● **Material for this exercise**
========================

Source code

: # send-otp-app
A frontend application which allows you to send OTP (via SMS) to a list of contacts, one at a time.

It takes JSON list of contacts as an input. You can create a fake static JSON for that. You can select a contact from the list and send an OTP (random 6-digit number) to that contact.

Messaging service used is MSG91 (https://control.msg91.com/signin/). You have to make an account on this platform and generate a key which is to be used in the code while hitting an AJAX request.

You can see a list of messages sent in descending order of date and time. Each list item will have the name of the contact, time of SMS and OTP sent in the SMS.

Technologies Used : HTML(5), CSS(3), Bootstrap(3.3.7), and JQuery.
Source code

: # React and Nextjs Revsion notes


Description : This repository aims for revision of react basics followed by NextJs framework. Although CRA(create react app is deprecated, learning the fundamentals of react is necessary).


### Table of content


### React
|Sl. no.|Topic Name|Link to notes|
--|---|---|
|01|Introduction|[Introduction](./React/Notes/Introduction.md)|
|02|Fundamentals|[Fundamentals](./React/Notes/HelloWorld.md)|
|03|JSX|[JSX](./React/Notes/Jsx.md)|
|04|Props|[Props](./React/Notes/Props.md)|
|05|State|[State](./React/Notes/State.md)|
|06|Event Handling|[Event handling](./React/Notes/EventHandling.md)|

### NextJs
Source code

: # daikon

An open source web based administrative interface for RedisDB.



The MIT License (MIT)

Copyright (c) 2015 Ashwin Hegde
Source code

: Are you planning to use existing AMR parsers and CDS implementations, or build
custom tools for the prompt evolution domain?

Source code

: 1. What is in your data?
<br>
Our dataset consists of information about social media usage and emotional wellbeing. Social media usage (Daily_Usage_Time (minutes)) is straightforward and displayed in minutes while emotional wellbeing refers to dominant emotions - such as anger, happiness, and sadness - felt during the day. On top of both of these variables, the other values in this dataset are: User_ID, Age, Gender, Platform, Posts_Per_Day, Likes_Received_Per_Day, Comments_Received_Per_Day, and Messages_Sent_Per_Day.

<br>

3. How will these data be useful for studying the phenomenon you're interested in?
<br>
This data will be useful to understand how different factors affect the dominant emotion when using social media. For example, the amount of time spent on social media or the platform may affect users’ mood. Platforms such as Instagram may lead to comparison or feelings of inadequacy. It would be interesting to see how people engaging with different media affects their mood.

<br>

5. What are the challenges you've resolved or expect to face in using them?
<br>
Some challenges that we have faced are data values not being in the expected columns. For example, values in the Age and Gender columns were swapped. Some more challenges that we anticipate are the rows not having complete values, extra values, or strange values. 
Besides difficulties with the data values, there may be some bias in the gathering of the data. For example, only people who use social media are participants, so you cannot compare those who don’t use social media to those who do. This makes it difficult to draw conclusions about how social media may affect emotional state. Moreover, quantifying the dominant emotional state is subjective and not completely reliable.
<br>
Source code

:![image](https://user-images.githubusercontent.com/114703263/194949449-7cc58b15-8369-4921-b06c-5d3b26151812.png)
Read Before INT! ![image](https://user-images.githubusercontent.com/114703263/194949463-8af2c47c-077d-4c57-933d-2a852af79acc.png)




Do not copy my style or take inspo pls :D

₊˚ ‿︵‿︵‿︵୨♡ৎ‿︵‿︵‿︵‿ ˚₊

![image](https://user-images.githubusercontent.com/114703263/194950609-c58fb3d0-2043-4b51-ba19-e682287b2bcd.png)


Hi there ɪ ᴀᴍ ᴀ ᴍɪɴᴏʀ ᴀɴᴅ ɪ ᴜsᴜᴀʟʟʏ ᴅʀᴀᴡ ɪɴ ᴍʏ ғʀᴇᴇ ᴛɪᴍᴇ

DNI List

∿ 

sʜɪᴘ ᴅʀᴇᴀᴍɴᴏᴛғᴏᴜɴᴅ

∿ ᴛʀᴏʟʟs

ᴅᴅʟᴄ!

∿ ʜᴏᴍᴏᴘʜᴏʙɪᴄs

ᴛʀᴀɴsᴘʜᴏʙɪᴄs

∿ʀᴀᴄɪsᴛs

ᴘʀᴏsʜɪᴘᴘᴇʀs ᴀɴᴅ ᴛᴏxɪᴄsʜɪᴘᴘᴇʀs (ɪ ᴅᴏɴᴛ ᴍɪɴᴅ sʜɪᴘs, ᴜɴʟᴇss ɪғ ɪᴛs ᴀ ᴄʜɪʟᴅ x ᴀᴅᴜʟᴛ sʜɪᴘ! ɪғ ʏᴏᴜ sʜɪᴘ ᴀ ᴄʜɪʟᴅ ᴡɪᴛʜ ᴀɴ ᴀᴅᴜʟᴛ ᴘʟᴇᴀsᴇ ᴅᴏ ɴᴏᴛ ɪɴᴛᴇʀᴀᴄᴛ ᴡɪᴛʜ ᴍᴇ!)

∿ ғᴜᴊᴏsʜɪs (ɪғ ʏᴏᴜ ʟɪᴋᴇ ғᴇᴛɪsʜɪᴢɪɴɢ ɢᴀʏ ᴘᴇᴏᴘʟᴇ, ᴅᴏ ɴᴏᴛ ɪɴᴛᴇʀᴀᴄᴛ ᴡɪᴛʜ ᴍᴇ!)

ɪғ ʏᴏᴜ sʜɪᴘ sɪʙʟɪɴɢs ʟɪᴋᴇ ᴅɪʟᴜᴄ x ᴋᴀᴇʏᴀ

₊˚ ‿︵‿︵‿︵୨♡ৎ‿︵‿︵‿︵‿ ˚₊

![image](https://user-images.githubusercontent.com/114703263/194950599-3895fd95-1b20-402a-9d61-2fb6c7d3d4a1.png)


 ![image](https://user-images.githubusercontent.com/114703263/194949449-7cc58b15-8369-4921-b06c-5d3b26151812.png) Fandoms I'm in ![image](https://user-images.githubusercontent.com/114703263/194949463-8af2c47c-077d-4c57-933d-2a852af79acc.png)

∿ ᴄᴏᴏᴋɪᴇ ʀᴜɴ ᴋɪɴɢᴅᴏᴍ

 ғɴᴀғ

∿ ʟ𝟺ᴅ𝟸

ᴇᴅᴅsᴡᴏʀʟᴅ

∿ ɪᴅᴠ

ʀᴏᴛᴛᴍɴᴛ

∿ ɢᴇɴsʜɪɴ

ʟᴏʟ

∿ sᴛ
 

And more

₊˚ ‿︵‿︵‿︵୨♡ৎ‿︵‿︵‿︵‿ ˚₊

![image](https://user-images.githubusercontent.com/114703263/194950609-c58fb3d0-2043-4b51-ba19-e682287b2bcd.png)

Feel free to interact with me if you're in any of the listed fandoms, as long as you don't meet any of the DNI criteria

========================

● **Problem requirements**
Give the data again, exactly.

● **Exercise output**
Source code

: # send-otp-app
A frontend application which allows you to send OTP (via SMS) to a list of contacts, one at a time.

It takes JSON list of contacts as an input. You can create a fake static JSON for that. You can select a contact from the list and send an OTP (random 6-digit number) to that contact.

Messaging service used is MSG91 (https://control.msg91.com/signin/). You have to make an account on this platform and generate a key which is to be used in the code while hitting an AJAX request.

You can see a list of messages sent in descending order of date and time. Each list item will have the name of the contact, time of SMS and OTP sent in the SMS.

Technologies Used : HTML(5), CSS(3), Bootstrap(3.3.7), and JQuery.
Source code

: # React and Nextjs Revsion notes


Description : This repository aims for revision of react basics followed by NextJs framework. Although CRA(create react app is deprecated, learning the fundamentals of react is necessary).


### Table of content


### React
|Sl. no.|Topic Name|Link to notes|
--|---|---|
|01|Introduction|[Introduction](./React/Notes/Introduction.md)|
|02|Fundamentals|[Fundamentals](./React/Notes/HelloWorld.md)|
|03|JSX|[JSX](./React/Notes/Jsx.md)|
|04|Props|[Props](./React/Notes/Props.md)|
|05|State|[State](./React/Notes/State.md)|
|06|Event Handling|[Event handling](./React/Notes/EventHandling.md)|

### NextJs
Source code

: # daikon

An open source web based administrative interface for RedisDB.



The MIT License (MIT)

Copyright (c) 2015 Ashwin Hegde
Source code

: Are you planning to use existing AMR parsers and CDS implementations, or build
custom tools for the prompt evolution domain?

Source code

: 1. What is in your data?
<br>
Our dataset consists of information about social media usage and emotional wellbeing. Social media usage (Daily_Usage_Time (minutes)) is straightforward and displayed in minutes while emotional wellbeing refers to dominant emotions - such as anger, happiness, and sadness - felt during the day. On top of both of these variables, the other values in this dataset are: User_ID, Age, Gender, Platform, Posts_Per_Day, Likes_Received_Per_Day, Comments_Received_Per_Day, and Messages_Sent_Per_Day.

<br>

3. How will these data be useful for studying the phenomenon you're interested in?
<br>
This data will be useful to understand how different factors affect the dominant emotion when using social media. For example, the amount of time spent on social media or the platform may affect users’ mood. Platforms such as Instagram may lead to comparison or feelings of inadequacy. It would be interesting to see how people engaging with different media affects their mood.

<br>

5. What are the challenges you've resolved or expect to face in using them?
<br>
Some challenges that we have faced are data values not being in the expected columns. For example, values in the Age and Gender columns were swapped. Some more challenges that we anticipate are the rows not having complete values, extra values, or strange values. 
Besides difficulties with the data values, there may be some bias in the gathering of the data. For example, only people who use social media are participants, so you cannot compare those who don’t use social media to those who do. This makes it difficult to draw conclusions about how social media may affect emotional state. Moreover, quantifying the dominant emotional state is subjective and not completely reliable.
<br>
Source code

:![image](https://user-images.githubusercontent.com/114703263/194949449-7cc58b15-8369-4921-b06c-5d3b26151812.png)
Read Before INT! ![image](https://user-images.githubusercontent.com/114703263/194949463-8af2c47c-077d-4c57-933d-2a852af79acc.png)




Do not copy my style or take inspo pls :D

₊˚ ‿︵‿︵‿︵୨♡ৎ‿︵‿︵‿︵‿ ˚₊

![image](https://user-images.githubusercontent.com/114703263/194950609-c58fb3d0-2043-4b51-ba19-e682287b2bcd.png)


Hi there ɪ ᴀᴍ ᴀ ᴍɪɴᴏʀ ᴀɴᴅ ɪ ᴜsᴜᴀʟʟʏ ᴅʀᴀᴡ ɪɴ ᴍʏ ғʀᴇᴇ ᴛɪᴍᴇ

DNI List

∿ 

sʜɪᴘ ᴅʀᴇᴀᴍɴᴏᴛғᴏᴜɴᴅ

∿ ᴛʀᴏʟʟs

ᴅᴅʟᴄ!

∿ ʜᴏᴍᴏᴘʜᴏʙɪᴄs

ᴛʀᴀɴsᴘʜᴏʙɪᴄs

∿ʀᴀᴄɪsᴛs

ᴘʀᴏsʜɪᴘᴘᴇʀs ᴀɴᴅ ᴛᴏxɪᴄsʜɪᴘᴘᴇʀs (ɪ ᴅᴏɴᴛ ᴍɪɴᴅ sʜɪᴘs, ᴜɴʟᴇss ɪғ ɪᴛs ᴀ ᴄʜɪʟᴅ x ᴀᴅᴜʟᴛ sʜɪᴘ! ɪғ ʏᴏᴜ sʜɪᴘ ᴀ ᴄʜɪʟᴅ ᴡɪᴛʜ ᴀɴ ᴀᴅᴜʟᴛ ᴘʟᴇᴀsᴇ ᴅᴏ ɴᴏᴛ ɪɴᴛᴇʀᴀᴄᴛ ᴡɪᴛʜ ᴍᴇ!)

∿ ғᴜᴊᴏsʜɪs (ɪғ ʏᴏᴜ ʟɪᴋᴇ ғᴇᴛɪsʜɪᴢɪɴɢ ɢᴀʏ ᴘᴇᴏᴘʟᴇ, ᴅᴏ ɴᴏᴛ ɪɴᴛᴇʀᴀᴄᴛ ᴡɪᴛʜ ᴍᴇ!)

ɪғ ʏᴏᴜ sʜɪᴘ sɪʙʟɪɴɢs ʟɪᴋᴇ ᴅɪʟᴜᴄ x ᴋᴀᴇʏᴀ

₊˚ ‿︵‿︵‿︵୨♡ৎ‿︵‿︵‿︵‿ ˚₊

![image](https://user-images.githubusercontent.com/114703263/194950599-3895fd95-1b20-402a-9d61-2fb6c7d3d4a1.png)


 ![image](https://user-images.githubusercontent.com/114703263/194949449-7cc58b15-8369-4921-b06c-5d3b26151812.png) Fandoms I'm in ![image](https://user-images.githubusercontent.com/114703263/194949463-8af2c47c-077d-4c57-933d-2a852af79acc.png)

∿ ᴄᴏᴏᴋɪᴇ ʀᴜɴ ᴋɪɴɢᴅᴏᴍ

 ғɴᴀғ

∿ ʟ𝟺ᴅ𝟸

ᴇᴅᴅsᴡᴏʀʟᴅ

∿ ɪᴅᴠ

ʀᴏᴛᴛᴍɴᴛ

∿ ɢᴇɴsʜɪɴ

ʟᴏʟ

∿ sᴛ
 

And more

₊˚ ‿︵‿︵‿︵୨♡ৎ‿︵‿︵‿︵‿ ˚₊

![image](https://user-images.githubusercontent.com/114703263/194950609-c58fb3d0-2043-4b51-ba19-e682287b2bcd.png)

Feel free to interact with me if you're in any of the listed fandoms, as long as you don't meet any of the DNI criteria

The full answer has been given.